Тень на белой занавеске легонько вздрагивала.

— Вот что такое колядка, мастера! — объявил полковник Цыбикэ Артино после того, как отзвучало последнее «гей-гей!». — А теперь входите, я хочу поглядеть на ваши рожицы и узнать, с кем имею честь!

Мальчуганы нерешительно толклись у дверей. Полковник, ухватив кого за шапку, кого за башлык, втащил их в дом.

Комната была низкая, с закопченными балками, домоткаными ковриками на стенах и лампадкой, горевшей перед иконой; было тепло и пахло яблоками и айвой, как во многих домах города. Самый младший заметил наставленные на шкафу подносы с пирогами и тарелку с лепешками. Увидел стоящую возле окна старуху Артиниху, все еще с улыбкой глядевшую в окно, у которого они подвывали полковнику Цыбикэ Артино. И подивился, как это у такого огромного толстяка может быть такая маленькая и худенькая мама, с лицом желтым и сморщенным, словно перезрелое яблоко.

— А ты все такой же сумасшедший, Цыбикэ! — заговорила старуха, словно пробудившись от никому не ведомых мыслей и воспоминаний. — Эти пострелята завтра раззвонят, как ты с ними соревноваться удумал. То-то будет о чем посудачить злым языкам.

Полковник Цыбикэ пожал квадратными плечами, ругнулся. И, опустившись в кресло, затрещавшее под его тяжестью, приступил к дознанию.

— Так чьи же вы будете, пострелята, и как вас звать? И как это вы посмели пуститься в путь прежде, чем куры спать отправятся? И почему ремесла не знаете?

Успокоившийся старшой, держа шапку под мышкой, выступил от всего соединения парламентером. Рассказал родословную — свою и товарищей.
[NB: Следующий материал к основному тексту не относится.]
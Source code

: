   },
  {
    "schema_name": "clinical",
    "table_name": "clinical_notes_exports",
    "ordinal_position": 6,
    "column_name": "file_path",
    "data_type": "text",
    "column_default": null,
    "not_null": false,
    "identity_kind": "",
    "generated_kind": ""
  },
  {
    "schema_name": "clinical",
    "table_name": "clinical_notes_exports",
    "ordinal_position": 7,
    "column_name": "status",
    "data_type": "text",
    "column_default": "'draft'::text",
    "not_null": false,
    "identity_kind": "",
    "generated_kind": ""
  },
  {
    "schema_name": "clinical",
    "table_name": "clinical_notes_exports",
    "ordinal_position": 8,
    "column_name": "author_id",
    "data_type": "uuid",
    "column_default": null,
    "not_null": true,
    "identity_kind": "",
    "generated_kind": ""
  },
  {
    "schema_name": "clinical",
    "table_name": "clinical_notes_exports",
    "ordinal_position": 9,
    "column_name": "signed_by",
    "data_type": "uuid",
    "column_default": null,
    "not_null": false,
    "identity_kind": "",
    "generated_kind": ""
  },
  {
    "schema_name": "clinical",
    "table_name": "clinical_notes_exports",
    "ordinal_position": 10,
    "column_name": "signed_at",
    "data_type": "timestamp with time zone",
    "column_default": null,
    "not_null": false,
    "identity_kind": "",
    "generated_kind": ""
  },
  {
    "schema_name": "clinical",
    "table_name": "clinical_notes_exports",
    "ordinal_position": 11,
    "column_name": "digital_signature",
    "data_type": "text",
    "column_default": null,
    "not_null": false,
Объяснил, что пустились в путь с вечера потому, что хотели обойти весь город, а он не маленький.

Что же касается заминки в исполнении «Плужка», то виноват жалкий хлюпик, начинающий дурачок, которого внесли в списки из милости, а пользы от него никакой, только дело портит.

Совершенно пав духом, малыш прятал за спинами четырех товарищей лицо, на котором нос горел, словно стручок красного перца.

— Следовательно, как показало следствие, вы двое — племянники Таке-фонарщика? — обрадовался полковник. — А вы двое — сынки Костаке Дрымбы, каретника? А вот ты — сын Кулицы со станции? В таком случае мы с вами старые знакомые…

— Само собой! — взмахнул руками старшой, роняя на пол шапку и наклоняясь, чтобы ее поднять. — Я вас и в прошлый год поздравлял.

— Велика важность! Ты и в прошлом году скверно поздравлял, и в этом не лучше! Если и через год с тем же самым пожалуешь, если мой сегодняшний урок не усвоишь, пеняй на себя — возьму за штаны и зашвырну как раз на вершину Кэлимана! Имей в виду!..

Малыш, чувствуя себя отомщенным, решился высунуть свой красный носишко с мутной каплей на кончике. Однако старшой рассмеялся во весь рот, давая понять, что шутку понимает и даже такому пузатому и хитрющему господину полковнику его на испуг не взять.